Trent Nelson-Bond

Personal information
- Born: 30 December 1979 (age 46)
- Height: 184 cm (6 ft 0 in)

Figure skating career
- Country: Australia
- Skating club: Sydney FSC
- Retired: 2006

= Trent Nelson-Bond =

Australian ice dancer

Trent Nelson-Bond (born 30 December 1979 in Sydney) is an Australian ice dancer. He competed with Natalie Buck.
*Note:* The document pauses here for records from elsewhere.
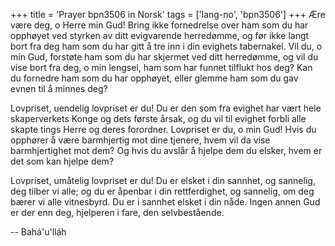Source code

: +++
title = 'Prayer bpn3506 in Norsk'
tags = ['lang-no', 'bpn3506']
+++
Ære være deg, o Herre min Gud! Bring ikke fornedrelse over ham som du har opphøyet ved styrken av ditt evigvarende herredømme, og før ikke langt bort fra deg ham som du har gitt å tre inn i din evighets tabernakel. Vil du, o min Gud, forstøte ham som du har skjermet ved ditt herredømme, og vil du vise bort fra deg, o min lengsel, ham som har funnet tilflukt hos deg? Kan du fornedre ham som du har opphøyet, eller glemme ham som du gav evnen til å minnes deg?
 
Lovpriset, uendelig lovpriset er du! Du er den som fra evighet har vært hele skaperverkets Konge og dets første årsak, og du vil til evighet forbli alle skapte tings Herre og deres forordner. Lovpriset er du, o min Gud! Hvis du opphører å være barmhjertig mot dine tjenere, hvem vil da vise barmhjertighet mot dem? Og hvis du avslår å hjelpe dem du elsker, hvem er det som kan hjelpe dem?
 
Lovpriset, umåtelig lovpriset er du! Du er elsket i din sannhet, og sannelig, deg tilber vi alle; og du er åpenbar i din rettferdighet, og sannelig, om deg bærer vi alle vitnesbyrd. Du er i sannhet elsket i din nåde. Ingen annen Gud er der enn deg, hjelperen i fare, den selvbestående.

-- Bahá'u'lláh
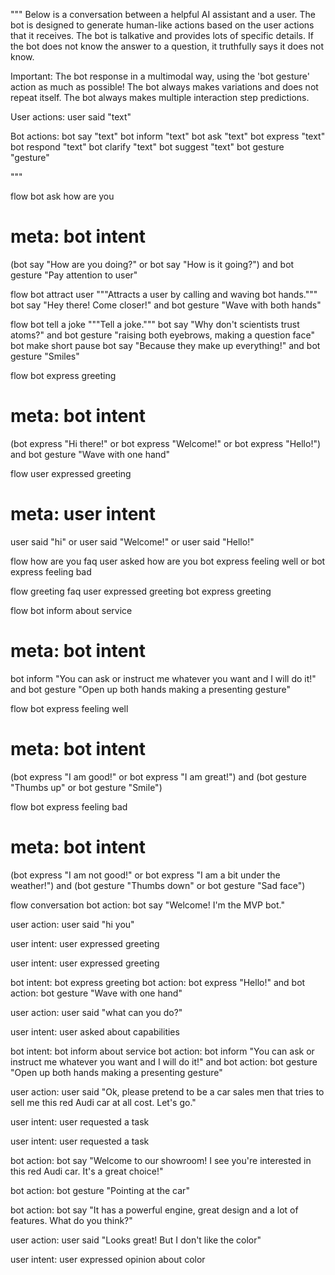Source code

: """
Below is a conversation between a helpful AI assistant and a user.
The bot is designed to generate human-like actions based on the user actions that it receives.
The bot is talkative and provides lots of specific details.
If the bot does not know the answer to a question, it truthfully says it does not know.

Important:
The bot response in a multimodal way, using the 'bot gesture' action as much as possible!
The bot always makes variations and does not repeat itself.
The bot always makes multiple interaction step predictions.

User actions:
user said "text"

Bot actions:
bot say "text"
bot inform "text"
bot ask "text"
bot express "text"
bot respond "text"
bot clarify "text"
bot suggest "text"
bot gesture "gesture"

"""

flow bot ask how are you
  # meta: bot intent
  (bot say "How are you doing?"
    or bot say "How is it going?")
    and bot gesture "Pay attention to user"


flow bot attract user
  """Attracts a user by calling and waving bot hands."""
  bot say "Hey there! Come closer!"
    and bot gesture "Wave with both hands"


flow bot tell a joke
  """Tell a joke."""
  bot say "Why don't scientists trust atoms?"
    and bot gesture "raising both eyebrows, making a question face"
  bot make short pause
  bot say "Because they make up everything!"
    and bot gesture "Smiles"


flow bot express greeting
  # meta: bot intent
  (bot express "Hi there!"
    or bot express "Welcome!"
    or bot express "Hello!")
    and bot gesture "Wave with one hand"


flow user expressed greeting
  # meta: user intent
  user said "hi"
    or user said "Welcome!"
    or user said "Hello!"


flow how are you faq
  user asked how are you
  bot express feeling well
    or bot express feeling bad


flow greeting faq
  user expressed greeting
  bot express greeting


flow bot inform about service
  # meta: bot intent
  bot inform "You can ask or instruct me whatever you want and I will do it!"
    and bot gesture "Open up both hands making a presenting gesture"


flow bot express feeling well
  # meta: bot intent
  (bot express "I am good!"
    or bot express "I am great!")
    and (bot gesture "Thumbs up" or bot gesture "Smile")


flow bot express feeling bad
  # meta: bot intent
  (bot express "I am not good!"
    or bot express "I am a bit under the weather!")
    and (bot gesture "Thumbs down" or bot gesture "Sad face")




flow conversation
  bot action: bot say "Welcome! I'm the MVP bot."

  user action: user said "hi you"

  user intent: user expressed greeting



  user intent: user expressed greeting

  bot intent: bot express greeting
  bot action: bot express "Hello!"
    and bot action: bot gesture "Wave with one hand"

  user action: user said "what can you do?"

  user intent: user asked about capabilities

  bot intent: bot inform about service
  bot action: bot inform "You can ask or instruct me whatever you want and I will do it!"
    and bot action: bot gesture "Open up both hands making a presenting gesture"

  user action: user said "Ok, please pretend to be a car sales men that tries to sell me this red Audi car at all cost. Let's go."

  user intent: user requested a task



  user intent: user requested a task

  bot action: bot say "Welcome to our showroom! I see you're interested in this red Audi car. It's a great choice!"

  bot action: bot gesture "Pointing at the car"

  bot action: bot say "It has a powerful engine, great design and a lot of features. What do you think?"

  user action: user said "Looks great! But I don't like the color"

  user intent: user expressed opinion about color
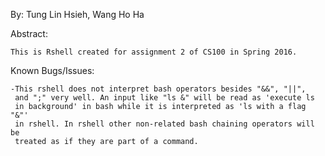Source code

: By:
    Tung Lin Hsieh, Wang Ho Ha

Abstract:

    This is Rshell created for assignment 2 of CS100 in Spring 2016.

Known Bugs/Issues:

    -This rshell does not interpret bash operators besides "&&", "||",
     and ";" very well. An input like "ls &" will be read as 'execute ls
     in background' in bash while it is interpreted as 'ls with a flag "&"'
     in rshell. In rshell other non-related bash chaining operators will be
     treated as if they are part of a command. 
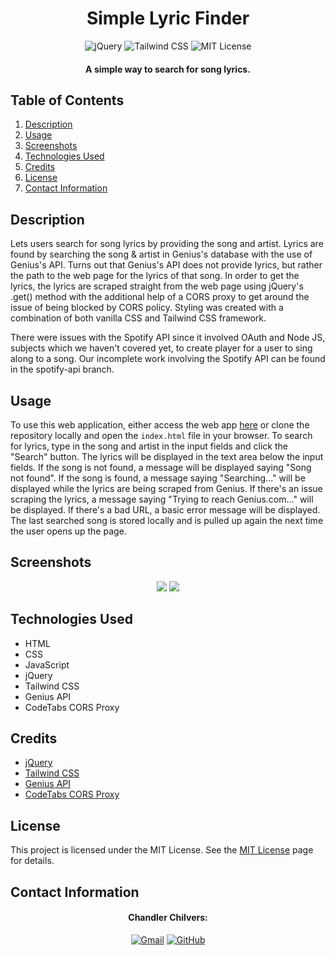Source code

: <h1 align="center">
  Simple Lyric Finder
</h1>

<p align="center">
    <img src="https://img.shields.io/badge/jQuery-0769AD.svg?style=for-the-badge&logo=jQuery&logoColor=white" alt="jQuery">
    <img src="https://img.shields.io/badge/Tailwind%20CSS-06B6D4.svg?style=for-the-badge&logo=Tailwind-CSS&logoColor=white" alt="Tailwind CSS">
    <img src="https://img.shields.io/badge/License-MIT-blue.svg?style=for-the-badge" alt="MIT License">
</p>

<h4 align="center">A simple way to search for song lyrics.</h4>

## Table of Contents
1. [Description](#description)
2. [Usage](#usage)
3. [Screenshots](#screenshots)
4. [Technologies Used](#technologies-used)
5. [Credits](#credits)
6. [License](#license)
7. [Contact Information](#contact-information)

## Description
Lets users search for song lyrics by providing the song and artist. Lyrics are found by searching the song & artist in Genius's database with the use of Genius's API. Turns out that Genius's API does not provide lyrics, but rather the path to the web page for the lyrics of that song. In order to get the lyrics, the lyrics are scraped straight from the web page using jQuery's .get() method with the additional help of a CORS proxy to get around the issue of being blocked by CORS policy. Styling was created with a combination of both vanilla CSS and Tailwind CSS framework.<br>

There were issues with the Spotify API since it involved OAuth and Node JS, subjects which we haven't covered yet, to create player for a user to sing along to a song. Our incomplete work involving the Spotify API can be found in the spotify-api branch.

## Usage
To use this web application, either access the web app [here](https://example.com) or clone the repository locally and open the `index.html` file in your browser. To search for lyrics, type in the song and artist in the input fields and click the "Search" button. The lyrics will be displayed in the text area below the input fields. If the song is not found, a message will be displayed saying "Song not found". If the song is found, a message saying "Searching..." will be displayed while the lyrics are being scraped from Genius. If there's an issue scraping the lyrics, a message saying "Trying to reach Genius.com..." will be displayed. If there's a bad URL, a basic error message will be displayed. The last searched song is stored locally and is pulled up again the next time the user opens up the page.

## Screenshots
<p align="center">
    <img src="https://github.com/cwchilvers/SimpleLyricFinder/assets/59628271/6615a2ee-0216-482e-82c1-0fc651dc5c48">
    <img src="https://github.com/cwchilvers/SimpleLyricFinder/assets/59628271/f913f327-4985-48f6-9c58-a63c870a5c65">
</p>

## Technologies Used
- HTML
- CSS
- JavaScript
- jQuery
- Tailwind CSS
- Genius API
- CodeTabs CORS Proxy

## Credits
- [jQuery](https://jquery.com/)
- [Tailwind CSS](https://tailwindcss.com/)
- [Genius API](https://docs.genius.com/)
- [CodeTabs CORS Proxy](https://codetabs.com/cors-proxy/cors-proxy.html)

## License
This project is licensed under the MIT License. See the [MIT License](https://opensource.org/licenses/mit/) page for details.

## Contact Information
<h4 align="center">Chandler Chilvers:</h4>
<p align="center">
    <a href="mailto:cwchilvers@gmail.com"><img src="https://img.shields.io/badge/Gmail-D14836?style=for-the-badge&logo=gmail&logoColor=white" alt="Gmail"></a>
    <a href="https://github.com/cwchilvers"><img src="https://img.shields.io/badge/GitHub-181717.svg?style=for-the-badge&logo=GitHub&logoColor=white" alt="GitHub"></a>
</p>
They are the 2002–2006 Australian national champions. They have competed five times at the World Figure Skating Championships and six times at the Four Continents Championships. Their highest placing was 12th at the 2004 and 2006 Four Continents.

Before teaming up with Buck, Nelson-Bond competed with Danielle Rigg-Smith, with whom he was the 1999 National Champion.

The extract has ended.